339.- Mara_Salvatrucha_MS13Nayib Bukele, President of El Salvador, has announced the implementation of specific strategies aimed at reducing violence in the country, which continues to have one of the highest recorded homicide rates in the world at 50.3 per 100,000 inhabitants in 2018.

Although there has been criticism from within government of earlier ‘iron fist’ policies to deal with gangs, it was explained that the government is shifting to new models in the fight against crime, seeing it as a social problem resulting from lack of opportunity and poverty. Even so, there has so far been no mention of prevention or rehabilitation policies, rather the talk has been about attacking the gangs in two areas that the current government sees as key: prisons and the centres of big cities.

The first thing the government wants to do is attack gang finance. The government wants to cut off the gangs’ income so that they have no finance. It is thought that the gangs finance round 80% of their activity through extortion rackets. In parallel, the government wants to stop money laundering through the businesses that enable the gangs to operate.

A second front is to recover control of the centres of big cities, which are thought to be where the gangs run most of their extortion rackets. Government sources are of the view that previous policies focused on small rural communities were misconceived.

To take back those historic city centres, the government will deploy CCTV and put more police and soldiers on the streets. There will be an investment of $15 million in improving pay and conditions for the forces of law and order.

The third strand in the fight against the gangs is to cut communication with prisons, since some 80% of orders for killings and extortion are thought to be issued from prison. The plan is to cut off messages from prisons. Implementation requires new prison staff in order to circumvent bribery and extortion within prisons themselves.

The security plan being implemented by the Salvadorian government does not envisage any role for dialogue with the gangs. What’s more, it has been stressed that a government should not talk to “criminal groups”.

There are gang experts who believe that ‘iron fist’ policies cannot work on their own without a plan that addresses the socio-economic roots of violence in the country.

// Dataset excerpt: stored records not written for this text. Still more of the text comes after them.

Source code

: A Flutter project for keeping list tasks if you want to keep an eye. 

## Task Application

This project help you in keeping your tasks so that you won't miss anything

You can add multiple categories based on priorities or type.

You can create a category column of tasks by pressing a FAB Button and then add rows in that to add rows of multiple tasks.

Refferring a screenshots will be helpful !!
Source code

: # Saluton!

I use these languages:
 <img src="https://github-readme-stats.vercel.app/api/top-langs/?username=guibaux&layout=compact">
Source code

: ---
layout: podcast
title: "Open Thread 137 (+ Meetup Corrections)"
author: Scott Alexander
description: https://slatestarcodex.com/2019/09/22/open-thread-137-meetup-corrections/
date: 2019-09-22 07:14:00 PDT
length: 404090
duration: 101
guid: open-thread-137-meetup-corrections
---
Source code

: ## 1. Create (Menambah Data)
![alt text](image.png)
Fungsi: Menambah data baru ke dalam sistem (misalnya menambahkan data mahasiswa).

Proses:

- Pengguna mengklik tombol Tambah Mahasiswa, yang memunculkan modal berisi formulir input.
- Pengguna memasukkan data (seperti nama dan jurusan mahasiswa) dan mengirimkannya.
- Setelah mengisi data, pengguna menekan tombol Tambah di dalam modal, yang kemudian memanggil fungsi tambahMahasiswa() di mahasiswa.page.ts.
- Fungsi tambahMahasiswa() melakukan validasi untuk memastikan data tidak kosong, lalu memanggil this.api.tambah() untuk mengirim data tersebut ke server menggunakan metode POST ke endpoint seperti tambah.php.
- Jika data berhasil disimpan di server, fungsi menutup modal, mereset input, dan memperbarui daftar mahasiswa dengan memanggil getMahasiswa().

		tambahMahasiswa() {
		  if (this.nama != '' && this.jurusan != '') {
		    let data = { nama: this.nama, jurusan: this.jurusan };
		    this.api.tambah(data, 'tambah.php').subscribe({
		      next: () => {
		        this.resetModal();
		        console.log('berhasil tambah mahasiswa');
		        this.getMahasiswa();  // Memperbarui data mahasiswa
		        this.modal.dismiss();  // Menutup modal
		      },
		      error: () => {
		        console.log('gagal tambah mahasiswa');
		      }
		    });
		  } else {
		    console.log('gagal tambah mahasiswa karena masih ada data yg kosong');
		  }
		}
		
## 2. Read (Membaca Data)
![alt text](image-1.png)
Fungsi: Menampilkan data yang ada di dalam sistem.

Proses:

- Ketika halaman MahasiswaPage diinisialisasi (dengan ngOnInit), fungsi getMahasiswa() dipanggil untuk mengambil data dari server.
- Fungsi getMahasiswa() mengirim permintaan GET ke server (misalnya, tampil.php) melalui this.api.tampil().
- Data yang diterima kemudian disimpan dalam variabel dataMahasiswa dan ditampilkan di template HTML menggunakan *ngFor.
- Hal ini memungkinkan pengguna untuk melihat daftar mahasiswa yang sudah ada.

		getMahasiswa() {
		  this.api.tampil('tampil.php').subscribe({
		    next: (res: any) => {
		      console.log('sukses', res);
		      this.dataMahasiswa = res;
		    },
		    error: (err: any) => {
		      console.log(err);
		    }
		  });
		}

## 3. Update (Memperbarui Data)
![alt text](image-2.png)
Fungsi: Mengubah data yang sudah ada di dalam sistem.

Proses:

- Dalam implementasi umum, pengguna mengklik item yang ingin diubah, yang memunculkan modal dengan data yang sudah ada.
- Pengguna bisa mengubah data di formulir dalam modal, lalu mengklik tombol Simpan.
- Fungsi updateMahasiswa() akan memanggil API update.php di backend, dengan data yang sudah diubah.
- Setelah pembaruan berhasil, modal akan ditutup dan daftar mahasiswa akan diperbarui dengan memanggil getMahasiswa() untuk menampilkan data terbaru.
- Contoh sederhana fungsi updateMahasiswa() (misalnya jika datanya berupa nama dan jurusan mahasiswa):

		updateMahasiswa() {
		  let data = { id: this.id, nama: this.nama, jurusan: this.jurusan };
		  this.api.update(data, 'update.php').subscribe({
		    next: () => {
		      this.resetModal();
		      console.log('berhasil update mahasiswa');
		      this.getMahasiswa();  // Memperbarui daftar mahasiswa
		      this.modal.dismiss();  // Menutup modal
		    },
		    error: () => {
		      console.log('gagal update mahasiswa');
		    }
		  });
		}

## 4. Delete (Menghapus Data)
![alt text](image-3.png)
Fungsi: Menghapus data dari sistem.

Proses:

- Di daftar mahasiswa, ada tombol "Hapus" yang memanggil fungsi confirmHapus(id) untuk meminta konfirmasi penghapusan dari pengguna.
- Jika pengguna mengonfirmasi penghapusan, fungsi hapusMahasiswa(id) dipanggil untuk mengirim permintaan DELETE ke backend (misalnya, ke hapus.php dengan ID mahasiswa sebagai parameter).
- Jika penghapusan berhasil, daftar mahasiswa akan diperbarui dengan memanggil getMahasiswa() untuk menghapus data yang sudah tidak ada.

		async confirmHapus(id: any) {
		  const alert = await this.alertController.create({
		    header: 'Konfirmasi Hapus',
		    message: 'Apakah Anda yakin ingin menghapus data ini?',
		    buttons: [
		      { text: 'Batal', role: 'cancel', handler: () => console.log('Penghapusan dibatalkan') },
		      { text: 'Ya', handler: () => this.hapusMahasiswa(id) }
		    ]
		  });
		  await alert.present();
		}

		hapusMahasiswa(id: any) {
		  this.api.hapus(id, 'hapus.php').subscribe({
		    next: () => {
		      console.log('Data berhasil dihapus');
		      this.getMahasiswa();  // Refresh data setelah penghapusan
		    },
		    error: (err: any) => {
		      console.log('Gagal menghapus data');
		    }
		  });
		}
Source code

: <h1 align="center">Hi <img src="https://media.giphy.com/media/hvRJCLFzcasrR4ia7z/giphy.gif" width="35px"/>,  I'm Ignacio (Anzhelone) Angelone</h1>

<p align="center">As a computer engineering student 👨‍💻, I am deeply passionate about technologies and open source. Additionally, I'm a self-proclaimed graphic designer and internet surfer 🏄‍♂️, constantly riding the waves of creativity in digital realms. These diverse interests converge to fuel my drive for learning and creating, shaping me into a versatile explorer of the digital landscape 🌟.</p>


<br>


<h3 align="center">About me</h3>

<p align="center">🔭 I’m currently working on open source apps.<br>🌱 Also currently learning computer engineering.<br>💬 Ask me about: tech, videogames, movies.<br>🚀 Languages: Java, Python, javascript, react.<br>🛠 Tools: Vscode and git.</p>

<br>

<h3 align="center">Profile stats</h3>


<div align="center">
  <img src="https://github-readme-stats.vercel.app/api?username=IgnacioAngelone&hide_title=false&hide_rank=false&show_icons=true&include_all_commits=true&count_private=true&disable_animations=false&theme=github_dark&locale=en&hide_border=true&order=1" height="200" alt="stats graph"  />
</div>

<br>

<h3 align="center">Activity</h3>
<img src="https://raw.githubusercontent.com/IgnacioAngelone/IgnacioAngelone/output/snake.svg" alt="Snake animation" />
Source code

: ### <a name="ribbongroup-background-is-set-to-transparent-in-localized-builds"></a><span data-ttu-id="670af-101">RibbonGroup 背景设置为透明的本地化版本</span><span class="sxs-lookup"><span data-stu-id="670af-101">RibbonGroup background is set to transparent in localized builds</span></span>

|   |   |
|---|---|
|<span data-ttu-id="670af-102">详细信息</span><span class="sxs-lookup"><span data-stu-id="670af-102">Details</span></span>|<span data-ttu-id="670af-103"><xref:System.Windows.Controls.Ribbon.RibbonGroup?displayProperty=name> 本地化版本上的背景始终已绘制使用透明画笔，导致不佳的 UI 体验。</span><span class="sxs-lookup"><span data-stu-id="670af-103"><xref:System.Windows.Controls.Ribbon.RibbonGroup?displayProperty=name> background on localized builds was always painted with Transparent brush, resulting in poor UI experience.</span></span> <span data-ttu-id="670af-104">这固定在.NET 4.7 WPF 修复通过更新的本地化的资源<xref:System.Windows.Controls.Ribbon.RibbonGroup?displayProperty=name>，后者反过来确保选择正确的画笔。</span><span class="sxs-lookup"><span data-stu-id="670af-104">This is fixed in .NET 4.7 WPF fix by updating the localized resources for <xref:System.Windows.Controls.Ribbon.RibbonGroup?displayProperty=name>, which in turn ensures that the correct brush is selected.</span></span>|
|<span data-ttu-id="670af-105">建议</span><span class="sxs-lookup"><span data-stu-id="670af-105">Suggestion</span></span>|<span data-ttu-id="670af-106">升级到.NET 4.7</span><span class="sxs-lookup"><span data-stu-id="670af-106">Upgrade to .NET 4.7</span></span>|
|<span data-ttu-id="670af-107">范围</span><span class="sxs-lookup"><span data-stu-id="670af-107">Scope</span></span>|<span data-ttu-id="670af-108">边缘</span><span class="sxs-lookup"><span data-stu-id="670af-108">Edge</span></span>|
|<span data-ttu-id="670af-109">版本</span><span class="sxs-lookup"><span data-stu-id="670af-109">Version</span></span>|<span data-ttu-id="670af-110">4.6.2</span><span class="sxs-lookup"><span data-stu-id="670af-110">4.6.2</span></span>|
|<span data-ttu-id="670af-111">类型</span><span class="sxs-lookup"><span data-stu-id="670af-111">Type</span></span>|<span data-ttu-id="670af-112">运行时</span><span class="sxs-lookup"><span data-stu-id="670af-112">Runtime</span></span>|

There is no point in locking up thousands of gang members because they are part of the social fabric of El Salvador.

But politicians believe that the public are more concerned about crime and the government is trying to show that they are determined, which is what Salvadorians are thought to want. Nevertheless, there are political commentators who think there is room for a twin strategy: implement the existing strategy with a high-profile tougher approach to crime and when the gangs react put forward alternative proposals.